The Le Brassus split-seconds flyback chronograph from Blancpain does not, as you may have noticed, have the tourbillons, minute repeaters or diamond-encrusted bezels that some think distinguish a luxurious modern mechanical watch.
Movement: Blancpain’s own 40F6 calibre movement comprises 398 components and 37 rubies.
But, in fact, it is a superb complicated watch that sits well on the wrist and screams class instead of carats. We asked Southampton-based Blancpain watchmaker James Avery what he thought made this timepiece exceptional.
The opaline dial is minimal with subtle lettering and simple demarcations.
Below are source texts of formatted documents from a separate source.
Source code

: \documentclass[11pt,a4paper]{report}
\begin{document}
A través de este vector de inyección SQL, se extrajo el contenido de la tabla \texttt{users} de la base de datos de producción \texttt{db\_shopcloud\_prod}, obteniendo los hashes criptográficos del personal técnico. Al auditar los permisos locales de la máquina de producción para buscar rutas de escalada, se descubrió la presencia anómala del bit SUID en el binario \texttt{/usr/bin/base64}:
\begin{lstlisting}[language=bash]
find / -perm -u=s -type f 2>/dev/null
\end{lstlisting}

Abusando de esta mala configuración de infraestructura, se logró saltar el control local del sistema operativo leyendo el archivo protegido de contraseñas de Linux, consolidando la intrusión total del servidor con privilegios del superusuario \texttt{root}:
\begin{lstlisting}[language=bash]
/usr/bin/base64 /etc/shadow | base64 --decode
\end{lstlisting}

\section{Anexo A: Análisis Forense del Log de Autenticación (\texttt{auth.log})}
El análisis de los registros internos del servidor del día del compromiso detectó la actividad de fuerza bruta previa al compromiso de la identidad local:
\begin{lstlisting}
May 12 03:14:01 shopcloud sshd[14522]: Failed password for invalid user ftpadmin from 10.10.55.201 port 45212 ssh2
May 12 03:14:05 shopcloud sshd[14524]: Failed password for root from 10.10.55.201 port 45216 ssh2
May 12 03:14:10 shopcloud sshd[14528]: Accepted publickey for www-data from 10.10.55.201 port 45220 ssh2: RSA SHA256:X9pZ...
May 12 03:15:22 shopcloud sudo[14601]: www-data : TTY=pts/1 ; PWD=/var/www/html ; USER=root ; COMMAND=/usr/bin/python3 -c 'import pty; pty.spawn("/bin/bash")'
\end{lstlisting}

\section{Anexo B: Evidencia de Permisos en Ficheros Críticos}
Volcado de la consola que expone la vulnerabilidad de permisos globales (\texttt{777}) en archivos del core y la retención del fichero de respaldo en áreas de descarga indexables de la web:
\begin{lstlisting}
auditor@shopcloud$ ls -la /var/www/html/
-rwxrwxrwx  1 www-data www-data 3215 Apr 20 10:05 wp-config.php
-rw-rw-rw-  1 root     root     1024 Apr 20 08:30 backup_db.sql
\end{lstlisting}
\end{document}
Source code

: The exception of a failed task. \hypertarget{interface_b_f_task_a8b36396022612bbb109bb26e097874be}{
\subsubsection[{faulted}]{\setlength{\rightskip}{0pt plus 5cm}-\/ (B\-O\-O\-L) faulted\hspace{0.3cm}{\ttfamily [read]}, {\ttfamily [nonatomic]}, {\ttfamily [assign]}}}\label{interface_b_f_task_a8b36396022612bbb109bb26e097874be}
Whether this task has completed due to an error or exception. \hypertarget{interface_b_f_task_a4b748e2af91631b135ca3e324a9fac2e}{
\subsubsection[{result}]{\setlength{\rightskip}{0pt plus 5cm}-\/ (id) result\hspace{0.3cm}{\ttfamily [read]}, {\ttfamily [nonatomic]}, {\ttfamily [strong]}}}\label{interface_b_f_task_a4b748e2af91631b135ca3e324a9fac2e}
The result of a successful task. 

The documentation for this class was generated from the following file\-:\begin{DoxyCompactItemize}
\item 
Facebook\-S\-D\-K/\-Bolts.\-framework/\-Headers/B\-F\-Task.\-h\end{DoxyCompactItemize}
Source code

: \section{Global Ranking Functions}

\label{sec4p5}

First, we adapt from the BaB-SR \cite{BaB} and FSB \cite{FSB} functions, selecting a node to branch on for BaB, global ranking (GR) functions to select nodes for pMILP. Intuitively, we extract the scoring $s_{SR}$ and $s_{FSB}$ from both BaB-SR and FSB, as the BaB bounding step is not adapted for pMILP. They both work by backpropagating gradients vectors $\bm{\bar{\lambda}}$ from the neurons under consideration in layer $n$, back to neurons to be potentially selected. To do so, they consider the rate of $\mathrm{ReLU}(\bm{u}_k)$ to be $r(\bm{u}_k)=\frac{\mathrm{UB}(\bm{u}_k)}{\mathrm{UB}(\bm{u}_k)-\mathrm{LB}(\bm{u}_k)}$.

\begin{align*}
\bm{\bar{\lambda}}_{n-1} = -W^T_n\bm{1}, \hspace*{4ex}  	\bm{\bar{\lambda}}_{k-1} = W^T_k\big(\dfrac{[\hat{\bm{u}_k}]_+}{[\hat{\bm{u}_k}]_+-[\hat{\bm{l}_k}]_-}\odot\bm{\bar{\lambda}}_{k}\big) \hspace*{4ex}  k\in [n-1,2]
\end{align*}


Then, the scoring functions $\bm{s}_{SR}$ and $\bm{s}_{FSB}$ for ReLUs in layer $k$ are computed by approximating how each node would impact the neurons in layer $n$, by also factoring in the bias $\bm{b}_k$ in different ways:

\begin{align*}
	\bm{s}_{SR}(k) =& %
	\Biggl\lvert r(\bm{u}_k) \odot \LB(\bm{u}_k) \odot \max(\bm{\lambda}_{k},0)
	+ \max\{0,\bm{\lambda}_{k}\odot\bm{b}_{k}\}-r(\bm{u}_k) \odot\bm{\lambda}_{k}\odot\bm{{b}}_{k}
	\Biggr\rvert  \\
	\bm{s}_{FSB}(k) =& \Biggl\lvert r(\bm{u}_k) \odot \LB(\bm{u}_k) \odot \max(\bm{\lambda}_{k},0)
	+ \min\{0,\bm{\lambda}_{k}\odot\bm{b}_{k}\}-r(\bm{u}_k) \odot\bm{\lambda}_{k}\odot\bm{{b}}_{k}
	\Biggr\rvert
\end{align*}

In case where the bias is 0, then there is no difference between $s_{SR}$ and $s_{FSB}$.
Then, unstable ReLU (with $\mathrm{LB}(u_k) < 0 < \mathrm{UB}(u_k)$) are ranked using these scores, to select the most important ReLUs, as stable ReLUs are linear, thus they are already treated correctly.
Unlike many chronographs, the hands are slim, without any luminous inserts, which gives it an austere, classic look. Somewhat reminiscent of heritage pocketwatches.
Caseback: The transparent window showcases exceptional craftsmanship and finishing. Every element of the movement, including parts the average user will never see, is worked on by hand.
At 42mm in diameter and 8mm in thickness, the watch is perfectly proportioned for most wrists. The model shown has a simple, quintessentially Blancpain case with that extra element of luxury in the red gold metal, a colour popular with Asian markets.
The watch houses a split-seconds flyback chronograph, a complicated movement in itself. But here, the pusher for the split-seconds function is integrated into the crown. This retains the horizontal symmetry of the case.